LITTLETON, Colo. (KDVR) — At Berry Park in Littleton, you may find Katrina Bellis hard at work, scouring the internet.
She’s a ‘vaccine hunter,’ the administrator of a popular Facebook group that helps Coloradans find vaccine appointments. She started with just close friends and family, but as the need to help others became more evident, Bellis made it a full-time job since she’s a stay-at-home mother.
‘Vaccine hunters’ have been helping strangers book COVID-19 appointments for several months now, however some people looking for help worry that a vaccine finder may be looking to steal personal information, or not follow through with what they promise.

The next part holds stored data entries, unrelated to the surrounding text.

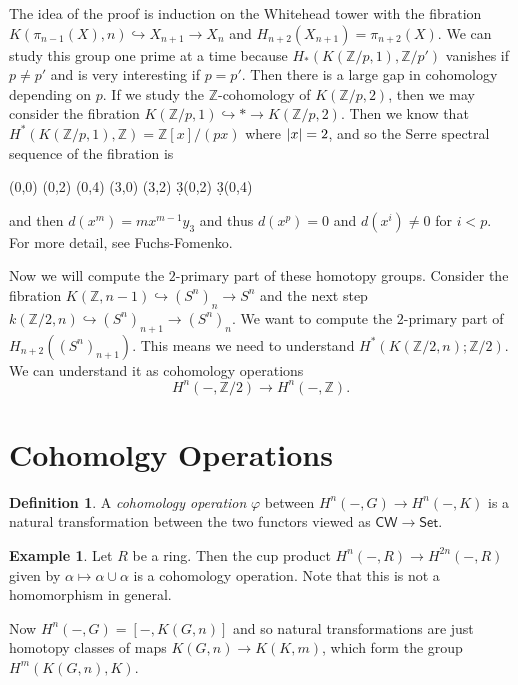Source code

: \documentclass[leqno, openany]{memoir}
\theoremstyle{definition}
\newtheorem{defn}[thm]{Definition}
\newtheorem{exm}[thm]{Example}
\theoremstyle{remark}
\theoremstyle{plain}
\theoremstyle{definition}
\theoremstyle{remark}
\newcommand{\Z}{\mathbb{Z}}
\newcommand{\ms}[1]{\mathsf{#1}}
\begin{document}
The idea of the proof is induction on the Whitehead tower with the fibration
$K(\pi_{n-1}(X), n) \hookrightarrow X_{n+1} \to X_n$ and $H_{n+2}(X_{n+1}) =
\pi_{n+2}(X)$. We can study this group one prime at a time because $H_*(K(\Z/p,
1), \Z/p')$ vanishes if $p \neq p'$ and is very interesting if $p = p'$. Then
there is a large gap in cohomology depending on $p$. If we study the
$\Z$-cohomology of $K(\Z/p, 2)$, then we may consider the fibration $K(\Z/p, 1)
\hookrightarrow * \to K(\Z/p, 2)$. Then we know that $H^*(K(\Z/p, 1), \Z) =
\Z[x]/(px)$ where $\abs{x} = 2$, and so the Serre spectral sequence of the
fibration is \begin{center} \begin{sseqdata}[name=kzp2, classes={draw=none},
cohomological Serre grading] \class["1"](0,0) \class["x"](0,2)
\class["x^2"](0,4) \class["y_3"](3,0) \class["xy_3"](3,2) \d3(0,2) \d3(0,4)
\end{sseqdata} \printpage[name=kzp2, page=3, grid=chess] \end{center} and then
$d(x^m) = mx^{m-1} y_3$ and thus $d(x^p) = 0$ and $d(x^i) \neq 0$ for $i<p$.
For more detail, see Fuchs-Fomenko.

Now we will compute the $2$-primary part of these homotopy groups. Consider the
fibration $K(\Z, n-1) \hookrightarrow {(S^n)}_n \to S^n$ and the next step
$k(\Z/2, n) \hookrightarrow {(S^n)}_{n+1} \to {(S^n)}_n$. We want to compute
the $2$-primary part of $H_{n+2}({(S^n)}_{n+1})$. This means we need to
understand $H^*(K(\Z/2, n); \Z/2)$. We can understand it as cohomology
operations \[ H^n(-, \Z/2) \to H^n(-, \Z). \]

\section{Cohomolgy Operations}%

\begin{defn} A \textit{cohomology operation} $\varphi$ between $H^n(-,G) \to
H^n(-,K)$ is a natural transformation between the two functors viewed as
$\ms{CW} \to \ms{Set}$.  \end{defn}

\begin{exm} Let $R$ be a ring. Then the cup product $H^n(-,R) \to H^{2n}(-,R)$
given by $\alpha \mapsto \alpha \cup \alpha$ is a cohomology operation. Note
that this is not a homomorphism in general.  \end{exm}

Now $H^n(-,G) = [-, K(G, n)]$ and so natural transformations are just homotopy
classes of maps $K(G, n) \to K(K, m)$, which form the group $H^m(K(G, n), K)$.
\end{document}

“I’ve been asked, where is your proof that you are getting these vaccines?” said Bellis. “How do we know you are not bringing false hope?”
Bellis tells FOX31 she’s been taking screen shots of vaccine appointments she’s successfully booked to prove to people she’s doing the work.
“It’s an absolutely valid concern because people are getting scammed out of money for these vaccines,” said Bellis.
To avoid being scammed by someone who calls themself a vaccine finder, you should never work with a person who asks for money. A trustworthy vaccine finder will never ask for your social security number, credit card information or insurance ID numbers.
They will however, ask for your first and last name, date of birth, address, email, phone number and name of insurance provider. They may also ask for basic medical information.
Fake vaccine hunters typically target the elderly who may not be tech savvy or wouldn’t think twice about paying for a helpful service. Most trustworthy vaccine hunters will be more than happy to talk to you on the phone before booking your appointment or stay on the phone with you while they search the web.
It’s also important to remember that specific insurance and personal information will only be required at the time of your appointment when sitting down with a healthcare professional, right before getting the vaccine.